Friday 26 February 2010

Doldrums

Some days, trying to be a doll isn't exciting or fun or even nice. Today, I don't feel so great. I've had a hard week and I'm a bit low on energy and generally low in and of myself. This means that the doll and myself are currently at odds. The same pleasures that I usually derive from preparing and preening start to mean something quite different. Because the doll is perfect, she makes me imperfect. Each bit of body maintenance that I need to do in order to create her blank, pristine slate is an act of penance paid for not always being this beautiful. Dressing up stops being fun. It starts to become a disguise to cover something that needs hiding.

Of course, these are all part of the tropes that I knew I was engaging with when I starting this project, and that there would be difficulties, particularly with regards to my own feminist beliefs and values. Concepts of "beauty", "perfection" and the body politic are part of the project. It was obvious to me from the start that I would playing in a world of enhanced gender stereotypes. The doll is, in most of her forms, an exaggerated and grossly overblown facet of different sorts of socially constructed feminities. I know her to be unreal and unattainable and also a false definition of any sort of womanhood. She is also, always, always fake. Non-human. Alien. I had hoped that this knowledge would protect me from any uncomfortable feelings towards this type of play, that because she is such a fake I would be untouchable, unreachable behind that mask.

But I'm not. Because a latex skin is not very thick. Thinner still is a layer of make-up. And the stereotypes from which the doll is derived are also very real and present in the world in which I live. As long as I identify as both woman and female, they will affect me on a day-to-day basis whether I chose to be a doll or not. The doll merely exemplifies and enhances them - she brings them to the fore.

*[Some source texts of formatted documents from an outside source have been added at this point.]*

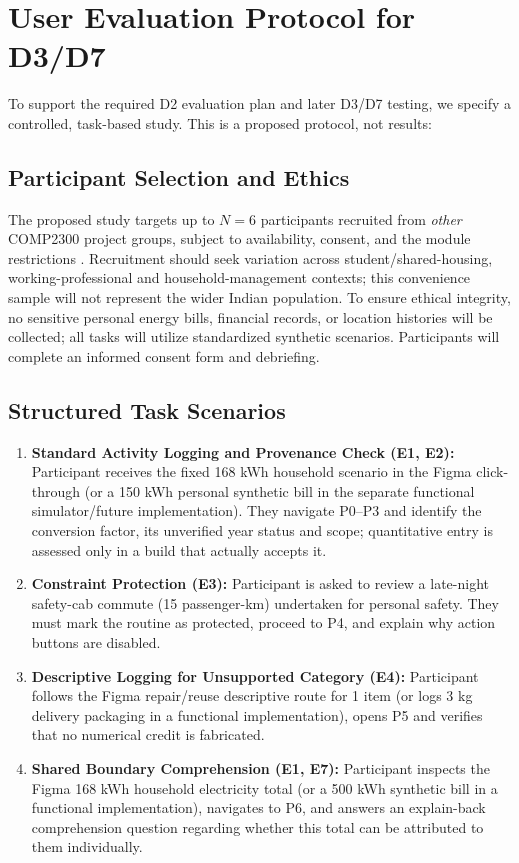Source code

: \documentclass[12pt,a4paper]{article}
\begin{document}
\clearpage
\section{User Evaluation Protocol for D3/D7}

To support the required D2 evaluation plan and later D3/D7 testing, we specify a controlled, task-based study. This is a proposed protocol, not results:

\subsection{Participant Selection and Ethics}
The proposed study targets up to $N=6$ participants recruited from \emph{other} COMP2300 project groups, subject to availability, consent, and the module restrictions \cite{modulebrief}. Recruitment should seek variation across student/shared-housing, working-professional and household-management contexts; this convenience sample will not represent the wider Indian population. To ensure ethical integrity, no sensitive personal energy bills, financial records, or location histories will be collected; all tasks will utilize standardized synthetic scenarios. Participants will complete an informed consent form and debriefing.

\subsection{Structured Task Scenarios}
\begin{enumerate}[label=\textbf{Task \arabic*:},leftmargin=*]
  \item \textbf{Standard Activity Logging and Provenance Check (E1, E2):} Participant receives the fixed 168 kWh household scenario in the Figma click-through (or a 150 kWh personal synthetic bill in the separate functional simulator/future implementation). They navigate P0--P3 and identify the conversion factor, its unverified year status and scope; quantitative entry is assessed only in a build that actually accepts it.
  \item \textbf{Constraint Protection (E3):} Participant is asked to review a late-night safety-cab commute (15 passenger-km) undertaken for personal safety. They must mark the routine as protected, proceed to P4, and explain why action buttons are disabled.
  \item \textbf{Descriptive Logging for Unsupported Category (E4):} Participant follows the Figma repair/reuse descriptive route for 1 item (or logs 3 kg delivery packaging in a functional implementation), opens P5 and verifies that no numerical credit is fabricated.
  \item \textbf{Shared Boundary Comprehension (E1, E7):} Participant inspects the Figma 168 kWh household electricity total (or a 500 kWh synthetic bill in a functional implementation), navigates to P6, and answers an explain-back comprehension question regarding whether this total can be attributed to them individually.
\end{enumerate}
\end{document}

What I suppose I wasn't prepared for was the effect that playing a doll can have on my self-worth. The difficulty with anything that plays upon identity is that it problematises your own. Although I often refer to the doll as a mask, it's a mask that leaves marks, soaking into the skin a little, mingling with my own sense of self. The desire to wear the mask comes from me: being a doll is not an externally imposed activity, it's very much my own kink, however the type of mask i.e. what the doll looks like and how it behaves does not always come directly from myself. The doll project is about me being very self-consciously into "not-me". A lot of my kink stems from being subsumed and erased in order to simply experience. In that respect the doll is very powerful and very exciting. But when I start to genuinely think about myself and my own desirability, about whether people like me or find me interesting the fact that I play as a doll can make that difficult. After all, might it not be the doll identity which is the one that is desired, rather than my own? As I put on her form, I erase myself in order to be wanted, taken, fucked. So here's the worry - when I am a doll and my partners play with me in that form, who do they desire: the image I am projecting or the person who is projecting that image?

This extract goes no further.